Work item:
Which lines hold the word "librosa"? Copy each of them from the material.

The input:
----------------------------------------

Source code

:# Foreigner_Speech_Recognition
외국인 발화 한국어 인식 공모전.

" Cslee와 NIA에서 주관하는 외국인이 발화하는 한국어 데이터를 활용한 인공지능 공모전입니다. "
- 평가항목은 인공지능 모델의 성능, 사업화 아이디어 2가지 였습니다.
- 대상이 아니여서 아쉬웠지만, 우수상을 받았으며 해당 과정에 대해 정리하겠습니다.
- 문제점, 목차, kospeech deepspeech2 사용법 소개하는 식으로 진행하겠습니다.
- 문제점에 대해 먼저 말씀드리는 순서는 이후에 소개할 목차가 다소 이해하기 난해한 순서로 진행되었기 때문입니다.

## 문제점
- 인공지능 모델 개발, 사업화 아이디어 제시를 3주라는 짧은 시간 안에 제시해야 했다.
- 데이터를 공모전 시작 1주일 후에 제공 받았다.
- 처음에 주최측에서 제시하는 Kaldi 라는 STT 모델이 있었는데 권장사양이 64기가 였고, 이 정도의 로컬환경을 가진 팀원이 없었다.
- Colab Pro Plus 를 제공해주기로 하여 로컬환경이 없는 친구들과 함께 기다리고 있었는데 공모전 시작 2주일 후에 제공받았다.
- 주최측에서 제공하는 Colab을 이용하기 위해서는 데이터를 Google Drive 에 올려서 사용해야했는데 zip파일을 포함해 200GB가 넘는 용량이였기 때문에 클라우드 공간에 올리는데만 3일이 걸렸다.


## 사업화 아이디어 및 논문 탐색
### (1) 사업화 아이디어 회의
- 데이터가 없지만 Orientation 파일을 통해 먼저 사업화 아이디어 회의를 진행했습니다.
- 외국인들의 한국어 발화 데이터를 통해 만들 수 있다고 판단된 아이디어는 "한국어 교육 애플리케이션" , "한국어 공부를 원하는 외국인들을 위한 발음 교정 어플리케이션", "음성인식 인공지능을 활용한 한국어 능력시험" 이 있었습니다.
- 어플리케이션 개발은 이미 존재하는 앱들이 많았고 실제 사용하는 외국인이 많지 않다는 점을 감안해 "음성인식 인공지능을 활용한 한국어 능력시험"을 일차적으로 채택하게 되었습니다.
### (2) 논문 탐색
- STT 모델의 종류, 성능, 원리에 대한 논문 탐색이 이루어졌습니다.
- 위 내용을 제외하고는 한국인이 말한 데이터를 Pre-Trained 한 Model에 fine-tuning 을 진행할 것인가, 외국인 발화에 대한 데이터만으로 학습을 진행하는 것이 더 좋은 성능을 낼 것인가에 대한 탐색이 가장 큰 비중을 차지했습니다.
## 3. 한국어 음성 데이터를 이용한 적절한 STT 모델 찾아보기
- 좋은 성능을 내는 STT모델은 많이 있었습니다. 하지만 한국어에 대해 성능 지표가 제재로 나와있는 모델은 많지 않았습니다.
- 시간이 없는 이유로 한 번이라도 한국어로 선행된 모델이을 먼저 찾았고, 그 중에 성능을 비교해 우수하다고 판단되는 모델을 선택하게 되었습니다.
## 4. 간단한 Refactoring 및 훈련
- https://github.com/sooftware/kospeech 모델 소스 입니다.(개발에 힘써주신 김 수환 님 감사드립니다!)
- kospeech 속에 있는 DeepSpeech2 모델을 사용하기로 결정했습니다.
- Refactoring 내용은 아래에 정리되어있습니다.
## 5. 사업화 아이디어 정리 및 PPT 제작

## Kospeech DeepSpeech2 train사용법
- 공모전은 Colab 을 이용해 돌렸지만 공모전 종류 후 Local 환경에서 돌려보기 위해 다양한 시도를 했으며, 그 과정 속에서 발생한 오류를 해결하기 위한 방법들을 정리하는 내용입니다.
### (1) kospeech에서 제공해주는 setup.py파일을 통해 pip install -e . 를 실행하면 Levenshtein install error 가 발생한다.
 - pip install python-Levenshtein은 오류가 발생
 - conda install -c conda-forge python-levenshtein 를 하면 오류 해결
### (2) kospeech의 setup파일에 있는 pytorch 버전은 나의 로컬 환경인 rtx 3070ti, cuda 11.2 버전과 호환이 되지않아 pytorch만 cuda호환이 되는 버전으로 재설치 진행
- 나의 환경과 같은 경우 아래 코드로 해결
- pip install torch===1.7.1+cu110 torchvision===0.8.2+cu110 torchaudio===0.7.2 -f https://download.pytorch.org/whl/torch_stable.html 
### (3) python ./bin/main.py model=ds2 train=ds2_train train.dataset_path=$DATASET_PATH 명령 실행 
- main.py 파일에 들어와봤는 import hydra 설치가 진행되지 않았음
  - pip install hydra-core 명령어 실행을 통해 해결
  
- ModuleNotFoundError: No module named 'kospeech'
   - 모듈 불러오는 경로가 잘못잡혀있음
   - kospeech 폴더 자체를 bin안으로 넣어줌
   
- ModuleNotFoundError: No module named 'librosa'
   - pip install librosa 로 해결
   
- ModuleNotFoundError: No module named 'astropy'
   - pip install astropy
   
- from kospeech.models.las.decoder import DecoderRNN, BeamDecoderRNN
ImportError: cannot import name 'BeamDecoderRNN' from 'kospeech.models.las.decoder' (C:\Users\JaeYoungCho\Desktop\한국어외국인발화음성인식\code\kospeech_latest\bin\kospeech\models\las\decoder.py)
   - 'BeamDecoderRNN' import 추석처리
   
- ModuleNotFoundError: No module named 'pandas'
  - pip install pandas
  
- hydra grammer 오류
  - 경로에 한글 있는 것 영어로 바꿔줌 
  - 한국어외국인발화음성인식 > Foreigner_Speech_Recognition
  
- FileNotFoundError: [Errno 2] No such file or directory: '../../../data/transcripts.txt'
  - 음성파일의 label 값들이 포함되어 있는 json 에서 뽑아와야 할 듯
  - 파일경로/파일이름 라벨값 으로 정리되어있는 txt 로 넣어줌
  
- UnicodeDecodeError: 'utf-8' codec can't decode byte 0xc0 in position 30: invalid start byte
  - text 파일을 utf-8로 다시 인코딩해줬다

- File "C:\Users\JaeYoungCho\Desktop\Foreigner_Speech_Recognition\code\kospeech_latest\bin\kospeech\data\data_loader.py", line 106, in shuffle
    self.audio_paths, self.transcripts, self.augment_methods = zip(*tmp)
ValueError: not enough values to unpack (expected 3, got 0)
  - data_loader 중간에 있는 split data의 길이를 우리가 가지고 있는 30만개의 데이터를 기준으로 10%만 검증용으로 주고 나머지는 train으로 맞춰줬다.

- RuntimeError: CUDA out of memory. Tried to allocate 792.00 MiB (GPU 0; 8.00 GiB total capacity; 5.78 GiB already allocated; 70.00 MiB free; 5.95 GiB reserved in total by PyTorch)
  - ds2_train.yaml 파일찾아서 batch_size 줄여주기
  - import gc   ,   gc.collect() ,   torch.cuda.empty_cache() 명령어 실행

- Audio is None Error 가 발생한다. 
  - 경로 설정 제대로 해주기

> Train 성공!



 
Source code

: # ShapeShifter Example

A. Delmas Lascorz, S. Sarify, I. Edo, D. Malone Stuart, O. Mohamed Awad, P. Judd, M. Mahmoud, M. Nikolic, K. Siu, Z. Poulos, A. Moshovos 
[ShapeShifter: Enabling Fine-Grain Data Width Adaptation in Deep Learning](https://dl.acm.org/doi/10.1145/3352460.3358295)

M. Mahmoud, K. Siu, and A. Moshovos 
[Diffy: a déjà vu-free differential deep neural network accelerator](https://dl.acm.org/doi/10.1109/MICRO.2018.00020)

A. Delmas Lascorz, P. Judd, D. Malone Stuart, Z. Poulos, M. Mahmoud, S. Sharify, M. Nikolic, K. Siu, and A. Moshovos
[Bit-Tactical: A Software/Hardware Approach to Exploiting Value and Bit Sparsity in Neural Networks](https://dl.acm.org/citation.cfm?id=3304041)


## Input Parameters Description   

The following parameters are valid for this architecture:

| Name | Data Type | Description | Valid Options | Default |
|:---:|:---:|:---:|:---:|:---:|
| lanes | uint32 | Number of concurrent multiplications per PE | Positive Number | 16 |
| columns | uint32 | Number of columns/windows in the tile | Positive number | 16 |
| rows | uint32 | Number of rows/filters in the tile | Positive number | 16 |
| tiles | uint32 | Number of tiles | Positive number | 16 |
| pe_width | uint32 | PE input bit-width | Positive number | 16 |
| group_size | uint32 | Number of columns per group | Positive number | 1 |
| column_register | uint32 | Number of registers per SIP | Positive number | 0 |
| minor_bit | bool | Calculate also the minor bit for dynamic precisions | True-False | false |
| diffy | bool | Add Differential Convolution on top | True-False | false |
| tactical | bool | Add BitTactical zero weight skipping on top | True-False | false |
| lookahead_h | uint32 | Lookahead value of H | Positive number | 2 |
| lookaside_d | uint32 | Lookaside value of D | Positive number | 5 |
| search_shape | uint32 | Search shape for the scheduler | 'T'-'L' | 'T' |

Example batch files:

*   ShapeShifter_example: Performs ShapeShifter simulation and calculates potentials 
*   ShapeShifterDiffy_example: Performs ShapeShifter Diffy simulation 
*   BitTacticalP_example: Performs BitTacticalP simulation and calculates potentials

----------------------------------------

Your response:
- ModuleNotFoundError: No module named 'librosa'
   - pip install librosa 로 해결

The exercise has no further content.